# Records to process
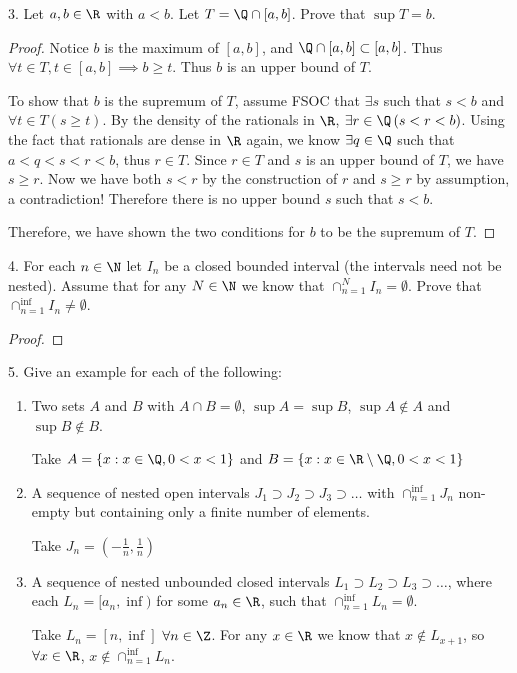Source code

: 3. Let $a, b \in \R$ with $a < b$. Let $T = \Q \cap [a, b]$. Prove that $\sup T = b$.

\begin{proof}
	Notice $b$ is the maximum of $[a, b]$, and $\Q \cap [a, b] \subset [a, b]$. Thus $\forall t \in T, t \in [a, b] \implies b \ge t$. Thus $b$ is an upper bound of $T$.

	To show that $b$ is the supremum of $T$, assume FSOC that $\exists s$ such that $s < b$ and $\forall t \in T \left(s \ge  t \right)$. By the density of the rationals in $ \R$, $\exists r \in \Q \left( s < r < b \right)$. Using the fact that rationals are dense in  $\R$ again, we know $\exists q \in \Q$ such that $a < q < s < r < b$, thus $r \in T$. Since $r \in T$ and $s$ is an upper bound of $T$, we have $s \ge r$. Now we have both $s < r$ by the construction of $r$ and $s \ge r$ by assumption, a contradiction! Therefore there is no upper bound $s$ such that $s < b$.

	Therefore, we have shown the two conditions for $b$ to be the supremum of $T$. 
\end{proof}





4. For each $n \in \N$ let $I_n$ be a closed bounded interval (the intervals need not be nested). Assume that for any $N \in \N$ we know that $\cap_{n=1}^{N}I_n = \emptyset$. Prove that $\cap_{n=1}^{\inf}I_n \neq \emptyset$.

\begin{proof}
	
\end{proof}





5. Give an example for each of the following: 
\begin{enumerate}
	\item Two sets $A$ and $B$ with $A \cap B = \emptyset$, $\sup A = \sup B$, $\sup A \not\in A$ and $\sup B \not\in B$.

		Take $A = \{x : x \in \Q, 0 < x < 1\}$  and  $B = \{x : x \in \R \setminus \Q, 0 < x < 1\} $	
	\item A sequence of nested open intervals $J_1 \supset J_2 \supset J_3 \supset \ldots$ with $\cap_{n=1}^{\inf}J_n$ non-empty but containing only a finite number of elements.

		Take $J_n = (-\frac{1}{n}, \frac{1}{n})$
	\item A sequence of nested unbounded closed intervals $L_1 \supset L_2 \supset L_3 \supset \ldots$, where each $L_n = [a_n, \inf)$ for some $a_n \in \R$, such that $\cap_{n=1}^{\inf}L_n = \emptyset$. 

		Take $L_n = [n, \inf]$ $\forall n \in \Z$. For any $x \in \R$ we know that $x \not\in L_{x + 1}$, so $\forall x \in \R$, $x \not\in \cap_{n=1}^{\inf} L_n$.
\end{enumerate}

# Problem to solve
Please reproduce every record exactly, leaving the pictures out.

# Written solution
Source code

: 3. Let $a, b \in \R$ with $a < b$. Let $T = \Q \cap [a, b]$. Prove that $\sup T = b$.

\begin{proof}
	Notice $b$ is the maximum of $[a, b]$, and $\Q \cap [a, b] \subset [a, b]$. Thus $\forall t \in T, t \in [a, b] \implies b \ge t$. Thus $b$ is an upper bound of $T$.

	To show that $b$ is the supremum of $T$, assume FSOC that $\exists s$ such that $s < b$ and $\forall t \in T \left(s \ge  t \right)$. By the density of the rationals in $ \R$, $\exists r \in \Q \left( s < r < b \right)$. Using the fact that rationals are dense in  $\R$ again, we know $\exists q \in \Q$ such that $a < q < s < r < b$, thus $r \in T$. Since $r \in T$ and $s$ is an upper bound of $T$, we have $s \ge r$. Now we have both $s < r$ by the construction of $r$ and $s \ge r$ by assumption, a contradiction! Therefore there is no upper bound $s$ such that $s < b$.

	Therefore, we have shown the two conditions for $b$ to be the supremum of $T$. 
\end{proof}





4. For each $n \in \N$ let $I_n$ be a closed bounded interval (the intervals need not be nested). Assume that for any $N \in \N$ we know that $\cap_{n=1}^{N}I_n = \emptyset$. Prove that $\cap_{n=1}^{\inf}I_n \neq \emptyset$.

\begin{proof}
	
\end{proof}





5. Give an example for each of the following: 
\begin{enumerate}
	\item Two sets $A$ and $B$ with $A \cap B = \emptyset$, $\sup A = \sup B$, $\sup A \not\in A$ and $\sup B \not\in B$.

		Take $A = \{x : x \in \Q, 0 < x < 1\}$  and  $B = \{x : x \in \R \setminus \Q, 0 < x < 1\} $	
	\item A sequence of nested open intervals $J_1 \supset J_2 \supset J_3 \supset \ldots$ with $\cap_{n=1}^{\inf}J_n$ non-empty but containing only a finite number of elements.

		Take $J_n = (-\frac{1}{n}, \frac{1}{n})$
	\item A sequence of nested unbounded closed intervals $L_1 \supset L_2 \supset L_3 \supset \ldots$, where each $L_n = [a_n, \inf)$ for some $a_n \in \R$, such that $\cap_{n=1}^{\inf}L_n = \emptyset$. 

		Take $L_n = [n, \inf]$ $\forall n \in \Z$. For any $x \in \R$ we know that $x \not\in L_{x + 1}$, so $\forall x \in \R$, $x \not\in \cap_{n=1}^{\inf} L_n$.
\end{enumerate}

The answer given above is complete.